*Task goal*:
If a record holds a picture, skip the picture but print everything else exactly.
##### Supplied records
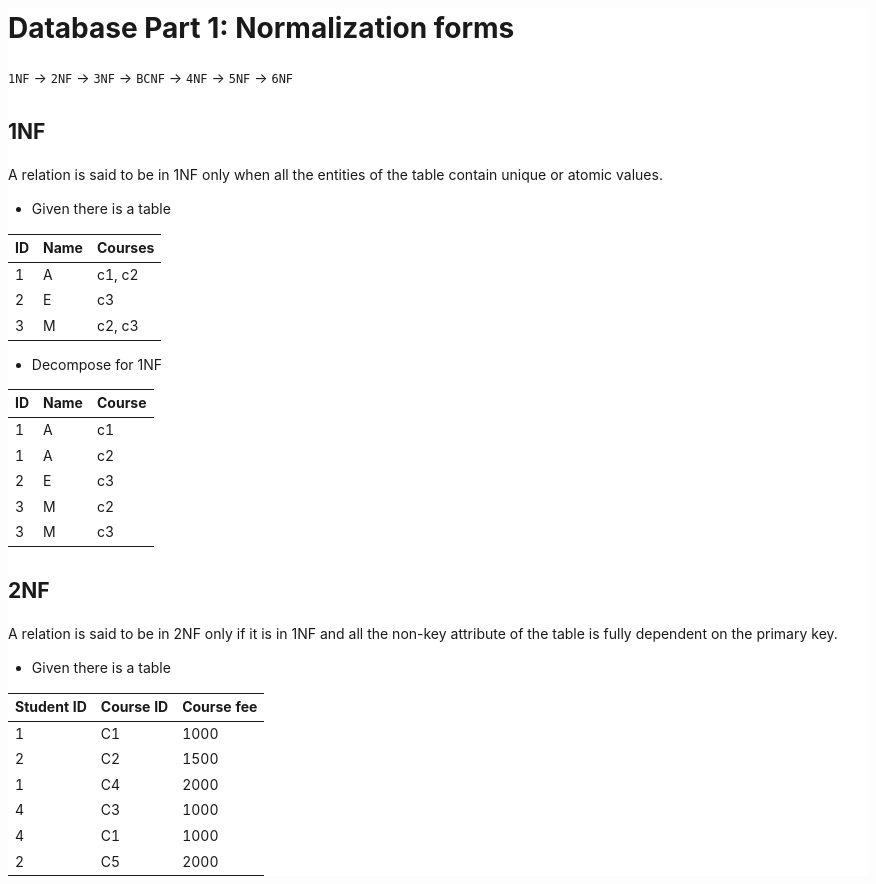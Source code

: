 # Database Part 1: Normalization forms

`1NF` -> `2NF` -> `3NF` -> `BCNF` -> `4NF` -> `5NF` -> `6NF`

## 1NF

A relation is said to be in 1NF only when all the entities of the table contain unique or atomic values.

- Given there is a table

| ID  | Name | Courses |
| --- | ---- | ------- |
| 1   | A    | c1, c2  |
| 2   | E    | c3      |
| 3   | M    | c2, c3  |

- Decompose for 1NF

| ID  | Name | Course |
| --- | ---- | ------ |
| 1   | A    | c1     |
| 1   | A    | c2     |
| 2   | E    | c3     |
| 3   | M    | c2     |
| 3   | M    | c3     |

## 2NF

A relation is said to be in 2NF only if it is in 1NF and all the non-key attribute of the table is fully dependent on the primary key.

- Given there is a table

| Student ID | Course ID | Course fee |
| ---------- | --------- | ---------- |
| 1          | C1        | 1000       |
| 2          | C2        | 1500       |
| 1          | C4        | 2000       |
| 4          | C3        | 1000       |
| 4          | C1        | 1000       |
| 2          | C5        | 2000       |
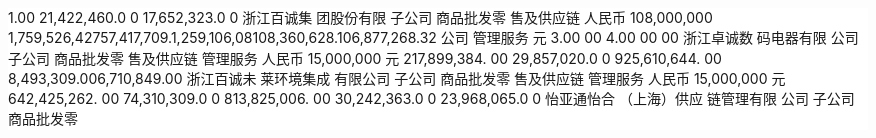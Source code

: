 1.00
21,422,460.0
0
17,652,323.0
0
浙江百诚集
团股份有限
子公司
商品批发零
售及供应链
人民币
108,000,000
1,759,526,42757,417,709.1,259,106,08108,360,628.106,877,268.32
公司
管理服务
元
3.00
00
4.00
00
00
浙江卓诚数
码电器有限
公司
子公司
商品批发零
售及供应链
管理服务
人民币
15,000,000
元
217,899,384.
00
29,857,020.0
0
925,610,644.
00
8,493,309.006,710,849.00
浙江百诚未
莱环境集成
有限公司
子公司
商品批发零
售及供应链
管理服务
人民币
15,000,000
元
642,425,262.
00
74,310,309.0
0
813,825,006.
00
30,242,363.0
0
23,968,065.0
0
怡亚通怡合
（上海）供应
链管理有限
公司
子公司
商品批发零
##########
*Task output*:
Source code

: # Database Part 1: Normalization forms

`1NF` -> `2NF` -> `3NF` -> `BCNF` -> `4NF` -> `5NF` -> `6NF`

## 1NF

A relation is said to be in 1NF only when all the entities of the table contain unique or atomic values.

- Given there is a table

| ID  | Name | Courses |
| --- | ---- | ------- |
| 1   | A    | c1, c2  |
| 2   | E    | c3      |
| 3   | M    | c2, c3  |

- Decompose for 1NF

| ID  | Name | Course |
| --- | ---- | ------ |
| 1   | A    | c1     |
| 1   | A    | c2     |
| 2   | E    | c3     |
| 3   | M    | c2     |
| 3   | M    | c3     |

## 2NF

A relation is said to be in 2NF only if it is in 1NF and all the non-key attribute of the table is fully dependent on the primary key.

- Given there is a table

| Student ID | Course ID | Course fee |
| ---------- | --------- | ---------- |
| 1          | C1        | 1000       |
| 2          | C2        | 1500       |
| 1          | C4        | 2000       |
| 4          | C3        | 1000       |
| 4          | C1        | 1000       |
| 2          | C5        | 2000       |
Source code

: 1.00
21,422,460.0
0
17,652,323.0
0
浙江百诚集
团股份有限
子公司
商品批发零
售及供应链
人民币
108,000,000
1,759,526,42757,417,709.1,259,106,08108,360,628.106,877,268.32
公司
管理服务
元
3.00
00
4.00
00
00
浙江卓诚数
码电器有限
公司
子公司
商品批发零
售及供应链
管理服务
人民币
15,000,000
元
217,899,384.
00
29,857,020.0
0
925,610,644.
00
8,493,309.006,710,849.00
浙江百诚未
莱环境集成
有限公司
子公司
商品批发零
售及供应链
管理服务
人民币
15,000,000
元
642,425,262.
00
74,310,309.0
0
813,825,006.
00
30,242,363.0
0
23,968,065.0
0
怡亚通怡合
（上海）供应
链管理有限
公司
子公司
商品批发零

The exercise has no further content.